= ¡Boom! =

Spanish game show

¡Boom! is a Spanish game show, adapted from the Israeli show Boom!. The Spanish series ran from 9 September 2014 to 7 May 2023 on Antena 3, and 9 September to 6 December 2024 on Cuatro. It was presented by Juanra Bonet on Antena 3 and Christian Gálvez on Cuatro.

The team Los Lobos won two Guinness World Records for their performance on the show: most consecutive wins on a game show (505) and largest total winnings (€6,689,700).

==Format==
While the format of the show varied across its run, the gameplay mechanic is to defuse bombs by cutting coloured wires reflecting correct answers to a question. An incorrect answer or running out of time results in the detonation of the bomb.

The bombs used on the show are made of fibreglass and polyester resin, and the liquid released is a moisture-absorbing polymer, dyed with food colouring. The liquid does not stain and can be washed off, while other international versions of the show use foodstuffs and require the audience to wear raincoats. When a wire signifying an incorrect answer is cut, an input is sent via radio to a computer and a solenoid valve releases compressed air, expelling the liquid.

==History==
===Origin===
The original series Boom! was created by the Keshet Media Group and began airing on Israel's Channel 2 on 3 April 2014. It achieved an audience share of 41.2%, the highest for a game show in the country's history. Days later at the industry trade fair in Cannes, international channels such as Fox in the United States, TF1 in France and Antena 3 in Spain bought the rights to make adaptations. In July, Juanra Bonet was announced as the host in Spain.

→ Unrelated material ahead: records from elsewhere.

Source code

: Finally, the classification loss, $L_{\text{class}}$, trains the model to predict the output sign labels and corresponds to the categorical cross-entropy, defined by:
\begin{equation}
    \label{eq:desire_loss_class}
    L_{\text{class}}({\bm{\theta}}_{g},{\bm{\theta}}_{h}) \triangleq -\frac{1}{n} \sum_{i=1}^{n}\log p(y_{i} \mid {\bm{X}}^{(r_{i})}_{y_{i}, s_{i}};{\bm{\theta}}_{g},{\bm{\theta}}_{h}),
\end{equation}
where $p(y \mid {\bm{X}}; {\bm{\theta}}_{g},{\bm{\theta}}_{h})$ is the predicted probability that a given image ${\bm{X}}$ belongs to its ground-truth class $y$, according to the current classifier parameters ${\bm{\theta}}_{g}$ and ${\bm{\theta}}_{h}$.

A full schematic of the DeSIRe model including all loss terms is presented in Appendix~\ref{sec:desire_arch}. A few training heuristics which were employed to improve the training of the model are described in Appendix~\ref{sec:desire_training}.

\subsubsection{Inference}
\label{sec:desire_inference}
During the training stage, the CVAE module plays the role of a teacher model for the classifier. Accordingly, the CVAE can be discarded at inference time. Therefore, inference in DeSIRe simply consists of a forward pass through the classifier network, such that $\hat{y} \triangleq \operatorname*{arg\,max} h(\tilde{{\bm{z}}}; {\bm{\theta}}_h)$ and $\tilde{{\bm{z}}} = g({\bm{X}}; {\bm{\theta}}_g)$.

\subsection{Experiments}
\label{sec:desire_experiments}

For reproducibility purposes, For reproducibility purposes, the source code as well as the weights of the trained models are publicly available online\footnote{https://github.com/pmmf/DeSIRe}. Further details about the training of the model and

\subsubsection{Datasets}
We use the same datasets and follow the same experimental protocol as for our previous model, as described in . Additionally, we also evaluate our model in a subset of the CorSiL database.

In April 2016, Antena 3 staged a crossover with fellow game show ¡Ahora caigo!, resulting in Arturo Valls hosting ¡Boom! and Bonet presenting ¡Ahora caigo!. The crossover was staged again in October 2018.

===Record winners===
On 8 June 2016, the team RockCampers won a total of €2,326,500, when their earnings since their February debut were added to a €1.9 million jackpot. At that point, they had the highest game show earnings in Spanish history, suprassing the previous record of €2.19 million by Eduardo Benito on Pasapalabra in 2006.

In October 2018, the team Los Lobos received the world record for most consecutive wins on a game show (326), from Guinness World Records. Their run ended with 505 wins. Their run ended on 8 July 2019 by winning a jackpot of €4,130,000, which when added to their previous winnings totalled €6,689,700, another Guinness World Record for total game show earnings. Los Lobos were so popular with audiences that in order to avoid them leaving the show to receive their winnings and return to their day jobs, producers Gestmusic changed the convention and paid out 50% of their winnings 16 months into their streak on the show.

===Cancellations and revivals===
Bonet announced the end of ¡Boom! in September 2022, with the news being clarified that the final filming would be on 28 October but broadcasts would continue. The show disappeared from schedules on 24 October 2022 for magazine programme Y ahora Sonsoles, but returned the following March for weekend broadcasts. At the start of May, eight episodes into the 20 remaining from its original broadcast, it was definitively cancelled as its ratings fell from 8.2% to 6.3%.

In June 2024, Mediaset España bought the rights to ¡Boom! and assigned it to the channel Cuatro with Christian Gálvez as the new presenter. The final episode aired on 5 December, with an audience share of 3.8%, and the show was removed from schedules for the following week.